Abstract: Recent studies have attracted intense attention on the quasi-2D kagome superconductors $ A\text{V}_3\text{Sb}_5 $ ($ A = $ K, Rb, and Cs) where the unexpected chiral flux phase (CFP) associates with the spontaneous time-reversal symmetry breaking in charge density wave (CDW) states. Here, commencing from the 2-by-2 CDW phases, we bridge the gap between topological superconductivity (TSC) and time-reversal asymmetric CFP in kagome systems. Several chiral TSC states featuring distinct Chern numbers emerge for an s-wave or a d-wave superconducting pairing symmetry.
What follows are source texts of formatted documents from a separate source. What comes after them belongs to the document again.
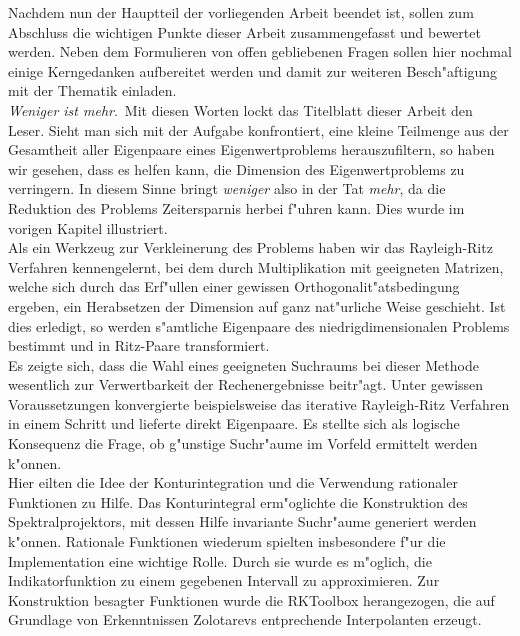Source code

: Nachdem nun der Hauptteil der vorliegenden Arbeit beendet ist, sollen zum Abschluss die wichtigen Punkte dieser Arbeit zusammengefasst und bewertet werden. Neben dem Formulieren von offen gebliebenen Fragen sollen hier nochmal einige Kerngedanken aufbereitet werden und damit zur weiteren Besch"aftigung mit der Thematik einladen.\\

\glqq \emph{Weniger ist mehr}.\grqq\ Mit diesen Worten lockt das Titelblatt dieser Arbeit den Leser. Sieht man sich mit der Aufgabe konfrontiert, eine kleine Teilmenge aus der Gesamtheit aller Eigenpaare eines Eigenwertproblems herauszufiltern, so haben wir gesehen, dass es helfen kann, die Dimension des Eigenwertproblems zu verringern. In diesem Sinne bringt \emph{weniger} also in der Tat \emph{mehr}, da die Reduktion des Problems Zeitersparnis herbei f"uhren kann. Dies wurde im vorigen Kapitel illustriert.\\

Als ein Werkzeug zur Verkleinerung des Problems haben wir das Rayleigh-Ritz Verfahren kennengelernt, bei dem durch Multiplikation mit geeigneten Matrizen, welche sich durch das Erf"ullen einer gewissen Orthogonalit"atsbedingung ergeben, ein Herabsetzen der Dimension auf ganz nat"urliche Weise geschieht. Ist dies erledigt, so werden s"amtliche Eigenpaare des niedrigdimensionalen Problems bestimmt und in Ritz-Paare transformiert.\\

Es zeigte sich, dass die Wahl eines geeigneten Suchraums bei dieser Methode wesentlich zur Verwertbarkeit der Rechenergebnisse beitr"agt. Unter gewissen Voraussetzungen konvergierte beispielsweise das iterative Rayleigh-Ritz Verfahren in einem Schritt und lieferte direkt Eigenpaare. Es stellte sich als logische Konsequenz die Frage, ob g"unstige Suchr"aume im Vorfeld ermittelt werden k"onnen.\\

Hier eilten die Idee der Konturintegration und die Verwendung rationaler Funktionen zu Hilfe. Das Konturintegral erm"oglichte die Konstruktion des Spektralprojektors, mit dessen Hilfe invariante Suchr"aume generiert werden k"onnen. Rationale Funktionen wiederum spielten insbesondere f"ur die Implementation eine wichtige Rolle. Durch sie wurde es m"oglich, die Indikatorfunktion zu einem gegebenen Intervall zu approximieren. Zur Konstruktion besagter Funktionen wurde die RKToolbox herangezogen, die auf Grundlage von Erkenntnissen Zolotarevs entprechende Interpolanten erzeugt.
Importantly, these CFP-based TSC phases possess unique gapless edge modes with mixed chiralities (i.e., both positive and negative chiralities), but with the net chiralities consistent with the Bogoliubov-de Gennes Chern numbers. We further study the transport properties of a two-terminal junction, using Chern insulator or normal metal leads via atomic Green's function method with Landauer-B\"uttiker formalism. In both cases, the normal electron tunneling and the crossed Andreev reflection oscillate as the chemical potential changes, but together contribute to plateau transmissions (1 and 3/2, respectively). These behaviors can be regarded as the signature of a topological superconductor hosting edge states with mixed chiralities.